After three years, Kanye West has finally taken

a break from Twitter rants to release a full length album. After much anticipation through tweets and Kardashian endorsements, “The Life of Pablo” debuted on February 14th, as West’s seventh studio album.

As a follow-up to the far left-field “Yeezus” from

2013, which left many fans either disappointed or impressed, “The Life of Pablo” is another album certain to cause controversy.

Kanye West, self-proclaimed artist and God, delivers another unorthodox record to shake up the music industry. The first track, “Ultralight Beam,” a beautifully awkward song, sets the tone of the album very accurately. However, one sound is not maintained for very long on “The Life of Pablo.” Several more highlights from the album include tracks “FML,” “Real Friends,” “Wolves,” and “30 Hours.” The album is a lyrical roller coaster. One second Kanye is boasting about his sex life and fame, and the next second revealing how financially and emotionally poor he actually is. The few ‘full tracks’ that are on the album, which aren’t many, are well done. Kanye West does not ever disappoint when it comes to production, and this is the case once again. “The Life of Pablo” also features cameos by other artists, including Kendrick Lamar, Chance the Rapper, Future, The Weeknd, Chris Brown, Andre 3000, and many more.

Jonathan Castillo, a Tuscarora student and a Kanye West fan, was interviewed shortly after the release of “The Life of Pablo,” and he stated, “I didn’t enjoy much of it; I feel like Kanye will never be the same as he used to be.”

He went on to say, “I don’t understand why he keeps trying to sing, when he obviously can’t.”

Patrick Smith, from Urbana, explained, “I really love the style of this album, it’s so dark and emotional. I will definitely recommend it to anyone that appreciates music”.
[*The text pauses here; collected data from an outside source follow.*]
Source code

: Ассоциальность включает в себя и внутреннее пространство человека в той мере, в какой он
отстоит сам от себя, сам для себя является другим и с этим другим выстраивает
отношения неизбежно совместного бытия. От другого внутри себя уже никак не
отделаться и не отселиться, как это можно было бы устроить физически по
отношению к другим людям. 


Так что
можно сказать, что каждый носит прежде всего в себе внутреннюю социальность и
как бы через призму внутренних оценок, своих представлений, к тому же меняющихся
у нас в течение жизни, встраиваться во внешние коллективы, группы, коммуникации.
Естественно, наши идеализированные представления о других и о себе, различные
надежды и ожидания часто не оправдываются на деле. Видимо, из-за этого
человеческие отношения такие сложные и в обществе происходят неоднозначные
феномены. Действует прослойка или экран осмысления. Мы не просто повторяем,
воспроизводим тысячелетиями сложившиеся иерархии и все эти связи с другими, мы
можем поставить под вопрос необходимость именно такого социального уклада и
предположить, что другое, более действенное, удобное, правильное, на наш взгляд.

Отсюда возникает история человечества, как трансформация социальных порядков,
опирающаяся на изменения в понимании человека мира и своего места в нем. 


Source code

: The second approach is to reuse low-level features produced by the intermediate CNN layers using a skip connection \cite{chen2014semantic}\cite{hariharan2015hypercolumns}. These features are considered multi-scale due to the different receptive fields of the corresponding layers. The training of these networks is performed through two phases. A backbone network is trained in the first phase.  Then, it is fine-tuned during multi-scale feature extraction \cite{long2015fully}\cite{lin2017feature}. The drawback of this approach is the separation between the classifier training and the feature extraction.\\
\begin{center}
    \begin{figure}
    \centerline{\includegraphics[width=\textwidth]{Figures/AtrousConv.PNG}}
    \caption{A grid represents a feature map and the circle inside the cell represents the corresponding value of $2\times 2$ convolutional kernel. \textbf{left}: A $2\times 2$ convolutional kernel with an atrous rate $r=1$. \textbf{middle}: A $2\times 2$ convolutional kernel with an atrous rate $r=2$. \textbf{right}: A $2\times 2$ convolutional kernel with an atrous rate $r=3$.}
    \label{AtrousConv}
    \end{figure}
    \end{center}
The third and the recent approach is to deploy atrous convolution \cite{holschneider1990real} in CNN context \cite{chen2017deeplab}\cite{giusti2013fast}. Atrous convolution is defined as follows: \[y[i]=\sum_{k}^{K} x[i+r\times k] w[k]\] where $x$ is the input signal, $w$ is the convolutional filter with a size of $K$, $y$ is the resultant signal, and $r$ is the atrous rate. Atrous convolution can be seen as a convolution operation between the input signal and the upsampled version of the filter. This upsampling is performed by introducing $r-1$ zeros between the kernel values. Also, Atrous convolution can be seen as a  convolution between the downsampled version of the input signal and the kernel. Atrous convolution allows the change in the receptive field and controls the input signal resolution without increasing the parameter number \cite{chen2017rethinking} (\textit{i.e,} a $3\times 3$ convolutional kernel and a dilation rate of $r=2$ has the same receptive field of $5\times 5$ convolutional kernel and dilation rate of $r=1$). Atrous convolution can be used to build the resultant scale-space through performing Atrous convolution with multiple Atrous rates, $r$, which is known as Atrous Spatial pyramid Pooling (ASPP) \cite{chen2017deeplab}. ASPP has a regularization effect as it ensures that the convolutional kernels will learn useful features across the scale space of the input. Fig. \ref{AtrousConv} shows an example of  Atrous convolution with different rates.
This album can be described in one word: chaotic. It is not cohesive. The project is cluttered with random interludes and freestyles, most of which are distasteful. Parts of the album feel rushed and sloppy. However, this may have been an intentional aesthetic. It’s supposed to feel messy, because “The Life of Pablo” represents the inside of his head. Some will love the album for this reason, while for others, it may be the deterring factor. There is influence from all six of his previous albums, which create an initially startling, but incredible sound. If you are able to ignore the hype, and listen to this album for what it is, a simple man struggling with himself, you may come to enjoy it.